── Material provided

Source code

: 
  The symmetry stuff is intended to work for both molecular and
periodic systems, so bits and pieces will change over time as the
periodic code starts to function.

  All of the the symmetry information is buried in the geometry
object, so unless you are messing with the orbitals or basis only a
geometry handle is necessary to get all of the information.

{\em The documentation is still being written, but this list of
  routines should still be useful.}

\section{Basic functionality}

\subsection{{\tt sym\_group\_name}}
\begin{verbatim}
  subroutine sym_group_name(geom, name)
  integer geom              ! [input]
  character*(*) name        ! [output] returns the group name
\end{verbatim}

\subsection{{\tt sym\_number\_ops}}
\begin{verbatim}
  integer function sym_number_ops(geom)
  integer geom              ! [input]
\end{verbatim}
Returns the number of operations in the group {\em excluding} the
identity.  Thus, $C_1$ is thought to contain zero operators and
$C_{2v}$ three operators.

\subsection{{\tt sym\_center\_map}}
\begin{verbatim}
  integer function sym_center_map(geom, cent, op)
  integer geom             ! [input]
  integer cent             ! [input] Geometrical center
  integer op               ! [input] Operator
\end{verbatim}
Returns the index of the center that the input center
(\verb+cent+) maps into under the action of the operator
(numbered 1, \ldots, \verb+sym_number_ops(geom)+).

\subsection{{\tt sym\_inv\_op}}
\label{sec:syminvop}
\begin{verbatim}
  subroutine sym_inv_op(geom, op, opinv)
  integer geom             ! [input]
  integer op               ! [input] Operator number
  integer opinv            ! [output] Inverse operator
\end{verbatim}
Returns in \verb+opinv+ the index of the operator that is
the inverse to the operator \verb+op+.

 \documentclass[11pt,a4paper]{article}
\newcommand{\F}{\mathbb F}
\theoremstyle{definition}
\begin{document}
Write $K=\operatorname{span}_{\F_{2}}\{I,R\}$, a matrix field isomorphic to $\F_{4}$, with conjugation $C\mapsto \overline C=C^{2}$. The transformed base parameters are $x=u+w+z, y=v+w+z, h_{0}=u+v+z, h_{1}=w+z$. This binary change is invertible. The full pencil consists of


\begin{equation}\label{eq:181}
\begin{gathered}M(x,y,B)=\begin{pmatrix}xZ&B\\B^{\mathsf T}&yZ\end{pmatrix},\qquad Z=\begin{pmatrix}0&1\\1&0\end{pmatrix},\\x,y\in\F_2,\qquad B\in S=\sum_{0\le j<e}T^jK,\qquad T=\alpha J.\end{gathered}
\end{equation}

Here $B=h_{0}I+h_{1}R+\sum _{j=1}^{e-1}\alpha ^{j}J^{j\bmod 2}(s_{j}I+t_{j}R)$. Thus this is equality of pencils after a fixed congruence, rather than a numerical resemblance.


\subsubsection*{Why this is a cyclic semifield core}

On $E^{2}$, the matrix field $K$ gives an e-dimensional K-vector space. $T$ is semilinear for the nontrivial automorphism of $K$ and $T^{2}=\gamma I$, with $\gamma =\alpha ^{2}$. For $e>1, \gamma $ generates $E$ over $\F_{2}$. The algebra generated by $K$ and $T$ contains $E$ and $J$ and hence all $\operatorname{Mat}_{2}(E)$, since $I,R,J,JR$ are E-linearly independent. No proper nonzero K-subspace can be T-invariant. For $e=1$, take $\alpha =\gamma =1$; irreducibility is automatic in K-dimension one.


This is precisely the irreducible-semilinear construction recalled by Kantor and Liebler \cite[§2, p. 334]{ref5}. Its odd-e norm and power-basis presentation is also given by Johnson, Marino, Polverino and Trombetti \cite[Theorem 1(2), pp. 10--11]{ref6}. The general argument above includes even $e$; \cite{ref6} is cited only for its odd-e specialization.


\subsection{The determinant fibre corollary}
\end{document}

────

Each line of the data is to be transcribed exactly, with nothing left out.

Output for this task:
Source code

: 
  The symmetry stuff is intended to work for both molecular and
periodic systems, so bits and pieces will change over time as the
periodic code starts to function.

  All of the the symmetry information is buried in the geometry
object, so unless you are messing with the orbitals or basis only a
geometry handle is necessary to get all of the information.

{\em The documentation is still being written, but this list of
  routines should still be useful.}

\section{Basic functionality}

\subsection{{\tt sym\_group\_name}}
\begin{verbatim}
  subroutine sym_group_name(geom, name)
  integer geom              ! [input]
  character*(*) name        ! [output] returns the group name
\end{verbatim}

\subsection{{\tt sym\_number\_ops}}
\begin{verbatim}
  integer function sym_number_ops(geom)
  integer geom              ! [input]
\end{verbatim}
Returns the number of operations in the group {\em excluding} the
identity.  Thus, $C_1$ is thought to contain zero operators and
$C_{2v}$ three operators.

\subsection{{\tt sym\_center\_map}}
\begin{verbatim}
  integer function sym_center_map(geom, cent, op)
  integer geom             ! [input]
  integer cent             ! [input] Geometrical center
  integer op               ! [input] Operator
\end{verbatim}
Returns the index of the center that the input center
(\verb+cent+) maps into under the action of the operator
(numbered 1, \ldots, \verb+sym_number_ops(geom)+).

\subsection{{\tt sym\_inv\_op}}
\label{sec:syminvop}
\begin{verbatim}
  subroutine sym_inv_op(geom, op, opinv)
  integer geom             ! [input]
  integer op               ! [input] Operator number
  integer opinv            ! [output] Inverse operator
\end{verbatim}
Returns in \verb+opinv+ the index of the operator that is
the inverse to the operator \verb+op+.

 \documentclass[11pt,a4paper]{article}
\newcommand{\F}{\mathbb F}
\theoremstyle{definition}
\begin{document}
Write $K=\operatorname{span}_{\F_{2}}\{I,R\}$, a matrix field isomorphic to $\F_{4}$, with conjugation $C\mapsto \overline C=C^{2}$. The transformed base parameters are $x=u+w+z, y=v+w+z, h_{0}=u+v+z, h_{1}=w+z$. This binary change is invertible. The full pencil consists of


\begin{equation}\label{eq:181}
\begin{gathered}M(x,y,B)=\begin{pmatrix}xZ&B\\B^{\mathsf T}&yZ\end{pmatrix},\qquad Z=\begin{pmatrix}0&1\\1&0\end{pmatrix},\\x,y\in\F_2,\qquad B\in S=\sum_{0\le j<e}T^jK,\qquad T=\alpha J.\end{gathered}
\end{equation}

Here $B=h_{0}I+h_{1}R+\sum _{j=1}^{e-1}\alpha ^{j}J^{j\bmod 2}(s_{j}I+t_{j}R)$. Thus this is equality of pencils after a fixed congruence, rather than a numerical resemblance.


\subsubsection*{Why this is a cyclic semifield core}

On $E^{2}$, the matrix field $K$ gives an e-dimensional K-vector space. $T$ is semilinear for the nontrivial automorphism of $K$ and $T^{2}=\gamma I$, with $\gamma =\alpha ^{2}$. For $e>1, \gamma $ generates $E$ over $\F_{2}$. The algebra generated by $K$ and $T$ contains $E$ and $J$ and hence all $\operatorname{Mat}_{2}(E)$, since $I,R,J,JR$ are E-linearly independent. No proper nonzero K-subspace can be T-invariant. For $e=1$, take $\alpha =\gamma =1$; irreducibility is automatic in K-dimension one.


This is precisely the irreducible-semilinear construction recalled by Kantor and Liebler \cite[§2, p. 334]{ref5}. Its odd-e norm and power-basis presentation is also given by Johnson, Marino, Polverino and Trombetti \cite[Theorem 1(2), pp. 10--11]{ref6}. The general argument above includes even $e$; \cite{ref6} is cited only for its odd-e specialization.


\subsection{The determinant fibre corollary}
\end{document}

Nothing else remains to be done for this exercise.